Keeping with the 80's theme of remaking older horror films, how would the master of body horror handle the story of a guy turning into an insect?
Seth Brundle (Jeff Goldblum) is a scientist, although he seems a bit cagey as to what his actual field of study is. Meeting journalist Ronnie Quaife (Geena Davis) at a scientific convention, he manages to impress her by claiming he has a device that will change humanity itself.
Bold words but he can back it up, he swears. Taking her back to the warehouse he uses as a lab/home, Seth shows her his miracle: teleportation. Two giant pods, he swears, capable to breaking down molecules and transporting them across space.
He blows up a baboon though, making Ronnie question his claims. Seth does improve the machine, but Ronnie also starts talking to her editor Stathis Borans (John Getz), a fact Seth finds out. This raises several problems, as not only is Stathis Ronnie's editor and thus capable of printing what she's written about Seth's work but he's also her former boyfriend.

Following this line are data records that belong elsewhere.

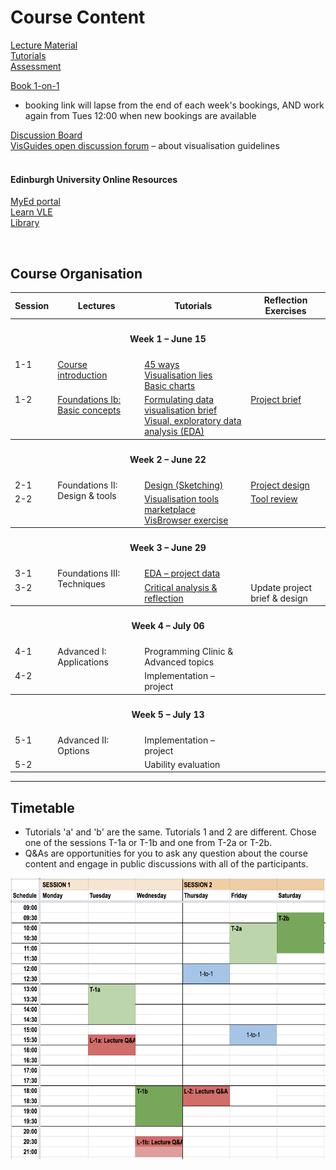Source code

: 
# Course Content 
<!-- &amp; Learning Outcomes -->

[Lecture Material](lectures.md)  
[Tutorials](tutorials.md)  
[Assessment](assessment.md)  

[Book 1-on-1](https://datavisonline.youcanbook.me)  
  * booking link will lapse from the end of each week's bookings, AND work again from Tues 12:00 when new bookings are available
  
[Discussion Board](https://datavisonline.slack.com)  
[VisGuides open discussion forum](https://visguides.org/) &ndash; about visualisation guidelines  
<br />

#### Edinburgh University Online Resources
[MyEd portal](https://www.myed.ed.ac.uk)   
[Learn VLE](https://bit.ly/sfcdv_on_learn) <!-- https://www.learn.ed.ac.uk -->  
[Library](https://discovered.ed.ac.uk)
<p>&nbsp;</p>
<!-- ## Learning Outcomes -->


<a name = "course_organisation"></a>
## Course Organisation


<table>
  <tr>
    <th>Session</th>
    <th>Lectures</th>
    <th>Tutorials</th>
    <th>Reflection Exercises</th>
  </tr><tr style = "vertical-align:top;">
    <th colspan = "4"><h4>Week 1 &ndash; June 15</h4></th>
  </tr><tr style = "vertical-align:top;">
    <td>1-1</td>
    <td>
      <a href="lectures.html#1-1">Course introduction</a>
      <!-- a href="lectures.html#1-1b"!-- >Foundations Ia: Basic concepts<!-- /a -->
    </td><td>
      <a href="tutorials.html#1-1a">45 ways</a><br/>
      <a href="tutorials.html#1-1b">Visualisation lies</a><br/>
      <a href="tutorials.html#1-1c">Basic charts</a>
    </td><td>
    </td>
  </tr><tr style = "vertical-align:top;">
    <td>1-2</td>
    <td>
      <a href="lectures.html#1-2">Foundations Ib: Basic concepts</a><br/>
    </td><td>
      <a href="tutorials.html#1-2a">Formulating data visualisation brief</a><br/>
      <a href="tutorials.html#1-2b">Visual, exploratory data analysis (EDA)</a>
    </td><td>
      <a href="assessment.html#1-1">Project brief</a>
    </td>
  </tr><tr style = "vertical-align:top;">
    <th colspan = "4"><h4>Week 2 &ndash; June 22</h4></th>
  </tr><tr style = "vertical-align:top;">
    <td>2-1</td>
    <td rowspan = "2" style = "vertical-align:top;">
    <!-- a href="lectures.html#2-1" -->Foundations II: Design &amp; tools<!-- /a --><br/>
    </td><td>
      <a href="tutorials_week_2.html#2-1">Design (Sketching)</a><br/>
    </td><td>
      <a href="assessment.html#2-1">Project design</a>
    </td>
  </tr><tr style = "vertical-align:top;">
    <td>2-2</td>
    <td>
      <a href="tutorials_week_2.html#2-2a">Visualisation tools marketplace</a><br/>
      <a href="tutorials_week_2.html#2-2b">VisBrowser exercise</a><br/>
    </td><td>
      <a href="assessment.html#2-2b">Tool review</a>
    </td>
  </tr><tr style = "vertical-align:top;">
    <th colspan = "4"><h4>Week 3 &ndash; June 29</h4></th>
  </tr><tr style = "vertical-align:top;">
    <td>3-1</td>
    <td rowspan = "2" style = "vertical-align:top;">
      <!-- a href="lectures.html#3-1" -->Foundations III: Techniques<!-- /a --><br/>
    </td><td>
      <a href="tutorials_week_3.html#3-1">EDA &ndash; project data</a><br/>
    </td><td>
    </td>
  </tr><tr style = "vertical-align:top;">
    <td>3-2</td>
    <td>
      <a href="tutorials_week_3.html#3-2">Critical analysis &amp; reflection</a>
    </td><td>
      <!-- a href="assessment.html#3-1" -->Update project brief &amp; design<!-- /a -->
    </td>
  </tr><tr style = "vertical-align:top;">
    <th colspan = "4"><h4>Week 4 &ndash; July 06</h4></th>
  </tr><tr style = "vertical-align:top;">
  <td>4-1</td>
    <td rowspan = "2" style = "vertical-align:top;">
      <!-- a href="lectures.html#4-1" -->Advanced I: Applications<!-- /a --><br/>
    </td><td>
      <!-- a href="tutorials.html#4-1" -->Programming Clinic &amp; Advanced topics<!-- /a -->
    </td><td>
    </td>
  </tr><tr style = "vertical-align:top;">
    <td>4-2</td>
    <td>
      <!-- a href="tutorials.html#4-2" -->Implementation &ndash; project<!-- /a -->
    </td><td>
    </td>
  </tr><tr style = "vertical-align:top;">
  <th colspan = "4"><h4>Week 5 &ndash; July 13</h4></th>
  </tr><tr style = "vertical-align:top;">
    <td>5-1</td>
    <td rowspan = "2" style = "vertical-align:top;">
      <!-- a href="lectures.html#5-1" -->Advanced II: Options<!-- /a --><br/>
    </td><td>
      <!-- a href="tutorials.html#5-1" -->Implementation &ndash; project<!-- /a -->
    </td><td>
    </td>
  </tr><tr style = "vertical-align:top;">
    <td>5-2</td>
    <td>
      <!-- a href="tutorials.html#5-2" -->Uability evaluation<!-- /a -->
    </td><td>
    </td>
  </tr>
</table>

***

<a name = "timetable"></a>
## Timetable

* Tutorials 'a' and 'b' are the same. Tutorials 1 and 2 are different. Chose one of the sessions T-1a or T-1b and one from T-2a or T-2b.
* Q&As are opportunities for you to ask any question about the course content and engage in public discussions with all of the participants. 

<!-- ![timetable](../images/pilot_week_timetable.png) -->
<img src = "../images/timetable-interactive_sessions.png" alt = "Timetable &ndash; Interactive Sessions" height = "450" />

Paranoid about the relationship, Seth decides human testing must be the next step and since he doesn't have anyone else he trusts, why not himself? Of course, he really should have checked the pod before getting inside, as it seems a common housefly buzzed into the pod as Seth teleported...
Seth seems fine though, but with his increased sex drive and strength he also has a weird craving for sugar and then his body parts start falling off. Can Seth figured out what happened to him? What can Ronnie do?
Wonderful; on the special effects alone the film is a masterpiece but the story is equally good. With only three actual characters, everybody does a magnificent job. Goldblum, before he lapsed into parody, is perfectly cast as Brundle. He is gawky, charming, and terrifying in equal measure.